* _EXERCISE GOAL_: A word-for-word copy of the records below is required.

* _EXTRACTED ENTRIES_:
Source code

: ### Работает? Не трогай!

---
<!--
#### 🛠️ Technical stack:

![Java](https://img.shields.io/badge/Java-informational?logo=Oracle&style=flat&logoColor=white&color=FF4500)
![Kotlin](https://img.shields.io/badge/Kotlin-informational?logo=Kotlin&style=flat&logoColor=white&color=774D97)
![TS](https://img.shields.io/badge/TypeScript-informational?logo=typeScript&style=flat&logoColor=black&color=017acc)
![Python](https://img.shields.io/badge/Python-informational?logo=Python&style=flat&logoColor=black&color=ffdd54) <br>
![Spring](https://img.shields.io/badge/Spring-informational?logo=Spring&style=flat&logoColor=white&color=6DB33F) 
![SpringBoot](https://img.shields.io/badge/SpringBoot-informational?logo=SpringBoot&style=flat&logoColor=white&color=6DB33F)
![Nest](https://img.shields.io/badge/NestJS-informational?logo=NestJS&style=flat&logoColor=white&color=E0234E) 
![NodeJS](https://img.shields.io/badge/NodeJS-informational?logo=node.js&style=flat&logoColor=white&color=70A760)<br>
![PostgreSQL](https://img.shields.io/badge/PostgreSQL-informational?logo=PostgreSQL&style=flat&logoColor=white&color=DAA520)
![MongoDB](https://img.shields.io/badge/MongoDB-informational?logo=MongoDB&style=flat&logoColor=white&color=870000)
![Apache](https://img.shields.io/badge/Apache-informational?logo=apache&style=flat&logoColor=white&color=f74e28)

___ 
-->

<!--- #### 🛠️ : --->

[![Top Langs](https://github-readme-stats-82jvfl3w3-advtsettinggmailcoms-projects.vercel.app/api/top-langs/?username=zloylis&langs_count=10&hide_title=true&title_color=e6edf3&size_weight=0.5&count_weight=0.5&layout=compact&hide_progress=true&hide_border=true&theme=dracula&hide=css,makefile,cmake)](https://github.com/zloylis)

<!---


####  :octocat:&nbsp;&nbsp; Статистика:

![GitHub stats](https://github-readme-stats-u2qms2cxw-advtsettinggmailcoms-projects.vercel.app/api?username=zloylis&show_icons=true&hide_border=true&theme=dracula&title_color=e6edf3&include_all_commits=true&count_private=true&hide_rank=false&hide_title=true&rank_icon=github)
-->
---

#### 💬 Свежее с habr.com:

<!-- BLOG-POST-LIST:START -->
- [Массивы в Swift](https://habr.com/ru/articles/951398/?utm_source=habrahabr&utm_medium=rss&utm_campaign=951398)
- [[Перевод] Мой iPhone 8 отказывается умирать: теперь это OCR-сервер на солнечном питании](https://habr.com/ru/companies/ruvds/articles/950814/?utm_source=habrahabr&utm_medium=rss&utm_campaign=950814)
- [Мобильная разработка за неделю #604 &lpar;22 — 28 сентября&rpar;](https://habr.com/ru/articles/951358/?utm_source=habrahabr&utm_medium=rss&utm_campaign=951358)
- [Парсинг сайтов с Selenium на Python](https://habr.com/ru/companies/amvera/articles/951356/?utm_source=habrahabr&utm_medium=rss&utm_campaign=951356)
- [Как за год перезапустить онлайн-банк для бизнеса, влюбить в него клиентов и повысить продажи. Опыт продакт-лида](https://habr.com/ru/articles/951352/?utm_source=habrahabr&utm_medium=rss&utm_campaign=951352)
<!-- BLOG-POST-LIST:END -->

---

* _EXPECTED OUTPUT_:
Source code

: ### Работает? Не трогай!

---
<!--
#### 🛠️ Technical stack:

![Java](https://img.shields.io/badge/Java-informational?logo=Oracle&style=flat&logoColor=white&color=FF4500)
![Kotlin](https://img.shields.io/badge/Kotlin-informational?logo=Kotlin&style=flat&logoColor=white&color=774D97)
![TS](https://img.shields.io/badge/TypeScript-informational?logo=typeScript&style=flat&logoColor=black&color=017acc)
![Python](https://img.shields.io/badge/Python-informational?logo=Python&style=flat&logoColor=black&color=ffdd54) <br>
![Spring](https://img.shields.io/badge/Spring-informational?logo=Spring&style=flat&logoColor=white&color=6DB33F) 
![SpringBoot](https://img.shields.io/badge/SpringBoot-informational?logo=SpringBoot&style=flat&logoColor=white&color=6DB33F)
![Nest](https://img.shields.io/badge/NestJS-informational?logo=NestJS&style=flat&logoColor=white&color=E0234E) 
![NodeJS](https://img.shields.io/badge/NodeJS-informational?logo=node.js&style=flat&logoColor=white&color=70A760)<br>
![PostgreSQL](https://img.shields.io/badge/PostgreSQL-informational?logo=PostgreSQL&style=flat&logoColor=white&color=DAA520)
![MongoDB](https://img.shields.io/badge/MongoDB-informational?logo=MongoDB&style=flat&logoColor=white&color=870000)
![Apache](https://img.shields.io/badge/Apache-informational?logo=apache&style=flat&logoColor=white&color=f74e28)

___ 
-->

<!--- #### 🛠️ : --->

[![Top Langs](https://github-readme-stats-82jvfl3w3-advtsettinggmailcoms-projects.vercel.app/api/top-langs/?username=zloylis&langs_count=10&hide_title=true&title_color=e6edf3&size_weight=0.5&count_weight=0.5&layout=compact&hide_progress=true&hide_border=true&theme=dracula&hide=css,makefile,cmake)](https://github.com/zloylis)

<!---


####  :octocat:&nbsp;&nbsp; Статистика:

![GitHub stats](https://github-readme-stats-u2qms2cxw-advtsettinggmailcoms-projects.vercel.app/api?username=zloylis&show_icons=true&hide_border=true&theme=dracula&title_color=e6edf3&include_all_commits=true&count_private=true&hide_rank=false&hide_title=true&rank_icon=github)
-->
---

#### 💬 Свежее с habr.com:

<!-- BLOG-POST-LIST:START -->
- [Массивы в Swift](https://habr.com/ru/articles/951398/?utm_source=habrahabr&utm_medium=rss&utm_campaign=951398)
- [[Перевод] Мой iPhone 8 отказывается умирать: теперь это OCR-сервер на солнечном питании](https://habr.com/ru/companies/ruvds/articles/950814/?utm_source=habrahabr&utm_medium=rss&utm_campaign=950814)
- [Мобильная разработка за неделю #604 &lpar;22 — 28 сентября&rpar;](https://habr.com/ru/articles/951358/?utm_source=habrahabr&utm_medium=rss&utm_campaign=951358)
- [Парсинг сайтов с Selenium на Python](https://habr.com/ru/companies/amvera/articles/951356/?utm_source=habrahabr&utm_medium=rss&utm_campaign=951356)
- [Как за год перезапустить онлайн-банк для бизнеса, влюбить в него клиентов и повысить продажи. Опыт продакт-лида](https://habr.com/ru/articles/951352/?utm_source=habrahabr&utm_medium=rss&utm_campaign=951352)
<!-- BLOG-POST-LIST:END -->

---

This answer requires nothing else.